In the blur of competing presidential campaigns and debates, some citizens could become confused by the Republicans’ claim that President Obama has not accomplished much during his first term.
I chaired Barack Obama’s Maryland campaign 4 years ago – and again this year. I know President Obama to be a brilliant and decent man, a President we are fortunate to have at our nation’s helm.
I also know that our opponents have been fighting us on almost every initiative he has advanced to help our country. They have said “No” to almost every proposal for 4 years, and now they are arguing that the President does not have the capability – or the courage – to lead our country.
The Republicans are wrong about these claims.
Allow me to briefly refresh their recollection about some of the critical issues that Americans face – beginning with our economy and the cost of health care.
The Republicans want us to forget that, in the days before Barack Obama was sworn in as President, America was losing more than 700,000 American jobs every month.
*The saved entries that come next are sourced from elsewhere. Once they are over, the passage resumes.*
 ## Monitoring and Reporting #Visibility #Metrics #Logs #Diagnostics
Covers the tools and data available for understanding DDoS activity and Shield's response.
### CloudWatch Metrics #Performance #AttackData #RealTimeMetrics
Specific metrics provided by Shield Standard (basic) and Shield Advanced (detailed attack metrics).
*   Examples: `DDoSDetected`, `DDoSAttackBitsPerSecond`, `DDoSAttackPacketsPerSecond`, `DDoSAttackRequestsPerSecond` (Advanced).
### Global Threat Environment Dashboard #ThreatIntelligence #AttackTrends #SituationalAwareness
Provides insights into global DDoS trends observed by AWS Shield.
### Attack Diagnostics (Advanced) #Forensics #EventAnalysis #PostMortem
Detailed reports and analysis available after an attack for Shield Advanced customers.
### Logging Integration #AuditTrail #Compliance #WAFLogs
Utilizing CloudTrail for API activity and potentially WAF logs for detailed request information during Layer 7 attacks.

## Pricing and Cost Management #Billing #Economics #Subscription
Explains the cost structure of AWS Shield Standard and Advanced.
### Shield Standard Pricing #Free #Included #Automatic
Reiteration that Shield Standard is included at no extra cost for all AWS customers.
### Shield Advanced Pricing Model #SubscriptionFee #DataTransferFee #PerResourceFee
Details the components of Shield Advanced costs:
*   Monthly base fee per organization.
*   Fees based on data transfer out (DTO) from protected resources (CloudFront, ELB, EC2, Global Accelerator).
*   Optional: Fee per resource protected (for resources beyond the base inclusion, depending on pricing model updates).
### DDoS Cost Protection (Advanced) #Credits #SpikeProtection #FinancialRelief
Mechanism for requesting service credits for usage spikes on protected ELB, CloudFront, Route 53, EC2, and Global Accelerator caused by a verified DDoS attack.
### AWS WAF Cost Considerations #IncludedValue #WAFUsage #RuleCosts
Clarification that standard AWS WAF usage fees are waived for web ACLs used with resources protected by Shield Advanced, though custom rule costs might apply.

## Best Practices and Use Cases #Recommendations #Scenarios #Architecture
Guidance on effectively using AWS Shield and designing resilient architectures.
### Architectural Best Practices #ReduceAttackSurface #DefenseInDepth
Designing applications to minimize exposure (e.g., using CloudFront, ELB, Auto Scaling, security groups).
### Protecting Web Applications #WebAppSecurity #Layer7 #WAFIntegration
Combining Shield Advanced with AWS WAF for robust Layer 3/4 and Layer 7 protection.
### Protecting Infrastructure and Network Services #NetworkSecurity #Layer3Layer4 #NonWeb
President Obama squarely faced that economic hemorrhaging – investing billions of dollars into America’s (and Maryland’s) economy during our darkest hours.
As a result, we were able to keep hundreds of thousands of teachers, police officers and fire fighters on the job. We began to make our bridges safer – including those on the Beltway and on the Harbor Tunnel Throughway – and we saved the American auto industry from collapse, preventing the loss of another 1.4 million American jobs.
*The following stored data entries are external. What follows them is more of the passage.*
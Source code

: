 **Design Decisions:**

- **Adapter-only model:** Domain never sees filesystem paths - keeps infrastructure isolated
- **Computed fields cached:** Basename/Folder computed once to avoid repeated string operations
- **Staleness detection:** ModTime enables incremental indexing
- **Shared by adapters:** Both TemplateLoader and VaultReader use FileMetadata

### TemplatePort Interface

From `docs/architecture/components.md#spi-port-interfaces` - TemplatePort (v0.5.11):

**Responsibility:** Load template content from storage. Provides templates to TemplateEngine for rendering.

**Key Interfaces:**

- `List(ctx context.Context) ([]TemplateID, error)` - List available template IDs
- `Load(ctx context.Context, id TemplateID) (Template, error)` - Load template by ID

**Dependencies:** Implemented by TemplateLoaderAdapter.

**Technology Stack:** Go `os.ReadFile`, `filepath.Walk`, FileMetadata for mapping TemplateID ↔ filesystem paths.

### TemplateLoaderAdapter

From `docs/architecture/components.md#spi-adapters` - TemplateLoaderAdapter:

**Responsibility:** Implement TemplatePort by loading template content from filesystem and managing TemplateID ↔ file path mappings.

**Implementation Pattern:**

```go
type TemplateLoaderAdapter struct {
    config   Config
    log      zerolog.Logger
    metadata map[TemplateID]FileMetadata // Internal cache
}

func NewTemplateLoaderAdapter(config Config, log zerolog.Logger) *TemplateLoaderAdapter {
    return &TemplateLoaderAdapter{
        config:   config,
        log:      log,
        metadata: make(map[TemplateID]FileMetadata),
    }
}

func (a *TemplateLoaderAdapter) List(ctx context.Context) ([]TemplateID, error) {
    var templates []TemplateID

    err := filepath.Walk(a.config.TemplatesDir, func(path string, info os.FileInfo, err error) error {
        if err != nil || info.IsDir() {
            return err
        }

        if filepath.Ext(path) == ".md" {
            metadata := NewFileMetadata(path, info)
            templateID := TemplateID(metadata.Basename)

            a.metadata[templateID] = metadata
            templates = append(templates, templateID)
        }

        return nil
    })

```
We are not yet where we want to be. Yet, with this “federal stimulus” as a foundation, America’s private sector is rebounding, creating or saving 4.6 million jobs during more than 30 consecutive months of private sector job growth.
We can be proud of these accomplishments. Yet, the President and I both know that we must continue the work of building a stronger, more sustainable 21st century economy.
Every American who is willing to work hard should be able to earn enough to raise a family. We should be able to send our kids to college, own a home, and still be able to put some money away for our retirement days.
President Obama and I believe that these simple goals should not be beyond our reach in the most powerful and affluent country in the world.
The Republicans are fighting us, but the path to achieving these everyday goals is not rocket science. We need only follow the “politics that are at the center of people’s daily lives,” as former Sen. Paul Wellstone (D-Minn.) once advised.
This, precisely, is what President Obama has been doing.
With his leadership, we made college more accessible to hundreds of thousands of additional students by ending billions of dollars of federal subsidies to the banks – and using those savings to pay for double funding of the federal Pell Grant Program.
We have begun making substantial investments in clean energy manufacturing to jump-start good American jobs and reduce our dependence on foreign oil.
The last Democrat-controlled Congress passed – and the President signed into law – Wall Street Reform to better protect Americans from unfair lending practices and rein in the excesses that drove our economy into the ditch.
We are fighting to close tax loopholes to ensure that millionaires and billionaires don’t pay less in taxes than those of us in the middle class.
This is President Obama’s straightforward and effective strategy to build a stronger economy and restore the American “social contract” of shared opportunity and shared sacrifice.
We also have witnessed our President and congressional Democrats fighting to improve our health care system so that no American dies prematurely – or goes broke paying medical bills. When we hear the Republicans’ complaints about “Obamacare,” we should remember these two fundamental facts:
At least 25,000 Americans die each year because they could not afford health insurance. At the same time, the staggering increases in health insurance premiums are threatening to break the bank.
If we want to continue to have a world-class health care system, we must keep insurance premiums affordable. That is why the Affordable Care Act now requires insurance companies to justify rate hikes – and pay us back if they don’t spend at least 80% of premiums on our care, not profits, marketing or overhead.
We must expand the insurance pool so that everyone is covered and prevent insurance companies from “cherry picking” only the healthiest among us – casting others aside to government programs or no care at all.
This is what the Affordable Care Act does for 32 million Americans – assuring coverage for those with pre-existing conditions and shrinking the Medicare prescription drug “doughnut hole.”
We are making progress building a better America – but our job is not yet done.
In Barack Obama we are blessed with a brilliant, decent and determined president – a man who has earned our support.
Congressman Elijah Cummings represents Maryland’s seventh congressional district in the United States House f Representatives.